Era bastante pequeño cuando leí por primera vez El Principito. Lo recodaba vagamente, como se recuerdan los cuentos de hadas. Unos dibujitos muy graciosos daban vida a un planeta minúsculo habitado por un niño extraterrestre.

Hace unos meses asistí, como padre de los artistas, a una especie de dramatización del mismo. Y aunque ni me apetecía ni me interesaba, tengo que reconocer que hubo algo que capturó mi corazón; quizá la voz profunda del narrador o el desconcierto propio de niños haciendo cosas que no entienden. Volví a casa con mis hijos de la mano y un espantoso nudo repentino en la garganta, que la rutina se encargo de disolver.

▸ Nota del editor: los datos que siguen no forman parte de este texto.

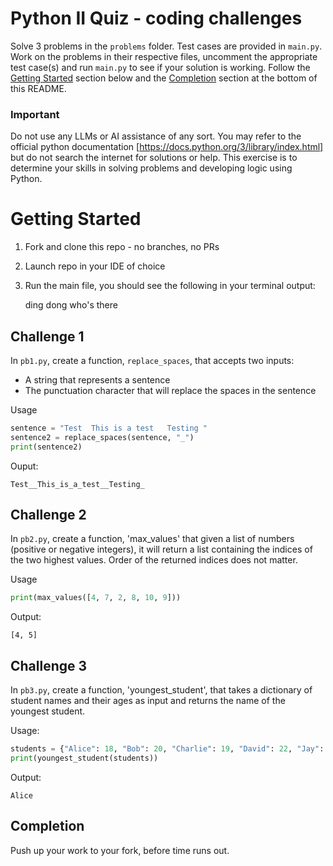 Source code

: # Python II Quiz - coding challenges
Solve 3 problems in the `problems` folder. Test cases are provided in `main.py`. Work on the problems in their respective files, uncomment the appropriate test case(s) and run `main.py` to see if your solution is working. Follow the [Getting Started](#GettingStarted) section below and the [Completion](##Completion) section at the bottom of this README.

### Important
Do not use any LLMs or AI assistance of any sort. 
You may refer to the official python documentation [https://docs.python.org/3/library/index.html] but do not search the internet for solutions or help. 
This exercise is to determine your skills in solving problems and developing logic using Python.

# Getting Started
1. Fork and clone this repo - no branches, no PRs
2. Launch repo in your IDE of choice
3. Run the main file, you should see the following in your terminal output:

    ding dong
    who's there

## Challenge 1
In `pb1.py`, create a function, `replace_spaces`, that accepts two inputs:
- A string that represents a sentence
- The punctuation character that will replace the spaces in the sentence

Usage
```python
sentence = "Test  This is a test   Testing "
sentence2 = replace_spaces(sentence, "_")
print(sentence2)

```
Ouput:
```
Test__This_is_a_test__Testing_
```

## Challenge 2
In `pb2.py`, create a function, 'max_values' that given a list of numbers (positive or negative integers), it will return a list containing the indices of the two highest values. Order of the returned indices does not matter.

Usage
```python
print(max_values([4, 7, 2, 8, 10, 9]))
```
Output:
```
[4, 5]
```

## Challenge 3
In `pb3.py`, create a function, 'youngest_student', that takes a dictionary of student names and their ages as input 
and returns the name of the youngest student.

Usage:
```python
students = {"Alice": 18, "Bob": 20, "Charlie": 19, "David": 22, "Jay": 20}
print(youngest_student(students))
```

Output:
```
Alice
```

## Completion
Push up your work to your fork, before time runs out.
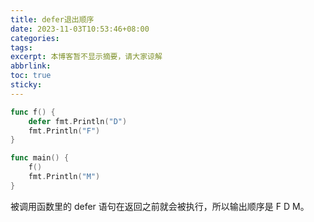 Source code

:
 ```yaml
---
title: defer退出顺序
date: 2023-11-03T10:53:46+08:00
categories: 
tags: 
excerpt: 本博客暂不显示摘要，请大家谅解
abbrlink: 
toc: true
sticky:
---
```


```go
func f() {
	defer fmt.Println("D")
	fmt.Println("F")
}

func main() {
	f()
	fmt.Println("M")
}
```

被调用函数里的 defer 语句在返回之前就会被执行，所以输出顺序是 F D M。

Días después, por estos caprichos del azar que a nadie pasan desapercibidos, mi hija olvidó su texto sobre mi almohada, aparentemente abandonado a una suerte impredecible, como lo son todas las suertes.

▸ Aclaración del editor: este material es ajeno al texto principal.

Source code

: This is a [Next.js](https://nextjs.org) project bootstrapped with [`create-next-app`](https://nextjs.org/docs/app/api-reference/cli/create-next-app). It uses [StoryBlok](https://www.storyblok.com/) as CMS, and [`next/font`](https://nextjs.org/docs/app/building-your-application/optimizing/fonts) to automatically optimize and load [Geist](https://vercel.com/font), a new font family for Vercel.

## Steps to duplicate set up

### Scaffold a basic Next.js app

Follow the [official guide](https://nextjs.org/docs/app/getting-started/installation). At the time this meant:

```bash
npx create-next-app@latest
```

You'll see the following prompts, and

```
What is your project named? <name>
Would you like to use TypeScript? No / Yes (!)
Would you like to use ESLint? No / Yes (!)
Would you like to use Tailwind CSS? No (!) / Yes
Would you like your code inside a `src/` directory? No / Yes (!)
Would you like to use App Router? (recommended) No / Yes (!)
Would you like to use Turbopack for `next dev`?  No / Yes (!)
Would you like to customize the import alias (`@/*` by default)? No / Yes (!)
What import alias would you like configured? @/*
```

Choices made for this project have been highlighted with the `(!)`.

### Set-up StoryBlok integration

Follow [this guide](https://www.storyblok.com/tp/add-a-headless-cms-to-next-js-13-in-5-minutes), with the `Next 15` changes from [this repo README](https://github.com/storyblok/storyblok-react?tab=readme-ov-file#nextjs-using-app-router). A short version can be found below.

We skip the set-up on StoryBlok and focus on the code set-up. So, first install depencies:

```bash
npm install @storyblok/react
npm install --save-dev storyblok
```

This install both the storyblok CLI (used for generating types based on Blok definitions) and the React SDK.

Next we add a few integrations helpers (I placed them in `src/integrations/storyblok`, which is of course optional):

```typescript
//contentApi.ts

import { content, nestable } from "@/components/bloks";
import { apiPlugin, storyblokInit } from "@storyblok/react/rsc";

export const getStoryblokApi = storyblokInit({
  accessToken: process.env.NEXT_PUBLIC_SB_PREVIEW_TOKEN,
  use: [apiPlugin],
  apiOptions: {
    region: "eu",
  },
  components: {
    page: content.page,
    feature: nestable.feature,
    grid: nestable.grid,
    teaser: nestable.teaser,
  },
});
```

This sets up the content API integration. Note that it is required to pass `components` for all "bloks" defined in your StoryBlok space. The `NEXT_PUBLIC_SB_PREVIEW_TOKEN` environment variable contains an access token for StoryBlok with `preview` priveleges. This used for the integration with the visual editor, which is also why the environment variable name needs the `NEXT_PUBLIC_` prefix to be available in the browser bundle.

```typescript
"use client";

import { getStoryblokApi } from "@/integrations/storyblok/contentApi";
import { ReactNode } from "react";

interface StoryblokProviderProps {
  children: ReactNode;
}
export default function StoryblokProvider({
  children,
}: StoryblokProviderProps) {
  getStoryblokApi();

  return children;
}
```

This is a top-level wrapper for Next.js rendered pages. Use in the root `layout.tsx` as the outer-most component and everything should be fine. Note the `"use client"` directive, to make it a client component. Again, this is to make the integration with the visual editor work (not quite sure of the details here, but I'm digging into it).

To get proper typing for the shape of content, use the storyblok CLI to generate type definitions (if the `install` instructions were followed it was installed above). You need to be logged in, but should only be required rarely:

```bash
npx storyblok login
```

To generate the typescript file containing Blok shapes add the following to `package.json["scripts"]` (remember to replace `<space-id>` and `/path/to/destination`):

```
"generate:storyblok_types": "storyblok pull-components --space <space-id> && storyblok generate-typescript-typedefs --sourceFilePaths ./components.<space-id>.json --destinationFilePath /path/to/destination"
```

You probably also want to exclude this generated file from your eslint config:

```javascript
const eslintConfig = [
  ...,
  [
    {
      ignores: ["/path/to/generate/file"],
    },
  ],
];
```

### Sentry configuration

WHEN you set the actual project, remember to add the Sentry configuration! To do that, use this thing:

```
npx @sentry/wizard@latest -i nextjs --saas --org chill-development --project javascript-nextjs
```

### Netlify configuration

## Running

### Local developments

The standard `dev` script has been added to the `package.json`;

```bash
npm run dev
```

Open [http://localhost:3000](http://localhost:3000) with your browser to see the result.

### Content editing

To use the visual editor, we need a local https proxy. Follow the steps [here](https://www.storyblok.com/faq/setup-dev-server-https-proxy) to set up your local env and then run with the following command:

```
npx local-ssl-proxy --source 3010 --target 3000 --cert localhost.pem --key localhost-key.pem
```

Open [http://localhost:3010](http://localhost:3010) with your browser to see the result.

Lo cambié de sitio varias veces: en la mesilla, en la cómoda, en el salón, en las escaleras… Incluso recuerdo haberlo bajado al sótano con la firme intención de buscarle un descanso definitivo en las estanterías metálicas. Pero un ataque de sentimentalismo adolescente detuvo mi voluntad. Quizá le debía, al menos, el gesto de leerlo por última vez…

¡Y cuál no fue mi sorpresa, al notar lágrimas sordas que caían sobre sus páginas! Me pareció un libro diferente, ¡tan distinto de cuando lo miraron mis ojos de niño! Descubrí una intensa y triste historia de amor… una huida y una búsqueda desesperadas en un mundo desenredado de subterfugios.

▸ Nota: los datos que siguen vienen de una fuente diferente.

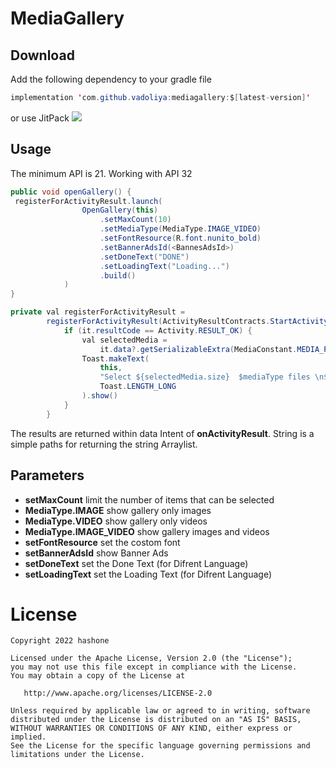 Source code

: 

# MediaGallery

## Download
Add the following dependency to your gradle file
```java
implementation 'com.github.vadoliya:mediagallery:$[latest-version]'
```

or use JitPack [![](https://jitpack.io/v/vadoliya/mediagallery.svg)](https://jitpack.io/#vadoliya/mediagallery)


## Usage
The minimum API is 21. Working with API 32

```java
public void openGallery() {
 registerForActivityResult.launch(
                OpenGallery(this)
                    .setMaxCount(10)
                    .setMediaType(MediaType.IMAGE_VIDEO)
                    .setFontResource(R.font.nunito_bold)
                    .setBannerAdsId(<BannesAdsId>)
                    .setDoneText("DONE")
                    .setLoadingText("Loading...")
                    .build()
            )
}

private val registerForActivityResult =
        registerForActivityResult(ActivityResultContracts.StartActivityForResult()) {
            if (it.resultCode == Activity.RESULT_OK) {
                val selectedMedia =
                    it.data?.getSerializableExtra(MediaConstant.MEDIA_PATHS) as ArrayList<String>
                Toast.makeText(
                    this,
                    "Select ${selectedMedia.size}  $mediaType files \n${selectedMedia}",
                    Toast.LENGTH_LONG
                ).show()
            }
        }
```

The results are returned within data Intent of **onActivityResult**. String is a simple paths for returning the string Arraylist.


## Parameters

+ **setMaxCount** limit the number of items that can be selected
+ **MediaType.IMAGE** show gallery only images
+ **MediaType.VIDEO** show gallery only videos
+ **MediaType.IMAGE_VIDEO** show gallery images and videos
+ **setFontResource** set the costom font
+ **setBannerAdsId** show Banner Ads
+ **setDoneText** set the Done Text (for Difrent Language)
+ **setLoadingText** set the Loading Text (for Difrent Language)

License
=======

    Copyright 2022 hashone

    Licensed under the Apache License, Version 2.0 (the "License");
    you may not use this file except in compliance with the License.
    You may obtain a copy of the License at

       http://www.apache.org/licenses/LICENSE-2.0

    Unless required by applicable law or agreed to in writing, software
    distributed under the License is distributed on an "AS IS" BASIS,
    WITHOUT WARRANTIES OR CONDITIONS OF ANY KIND, either express or implied.
    See the License for the specific language governing permissions and
    limitations under the License.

Desde entonces, está anidado en mis pensamientos y vuelve a visitarme de improviso este pasaje del encuentro con el zorro. Sucede siempre que las ventanitas emergentes saltan y me hacen palpitar de emoción recordándome un nombre querido, una coincidencia deseada o gente necesaria. Entonces me pregunto si seré yo el zorro, el príncipe, la rosa, el trigo… o todos a la vez… o quizá ninguno.

Si realmente quieres conocerme, domestícame. Me transformarás en un ser valioso si decides perder el tiempo conmigo.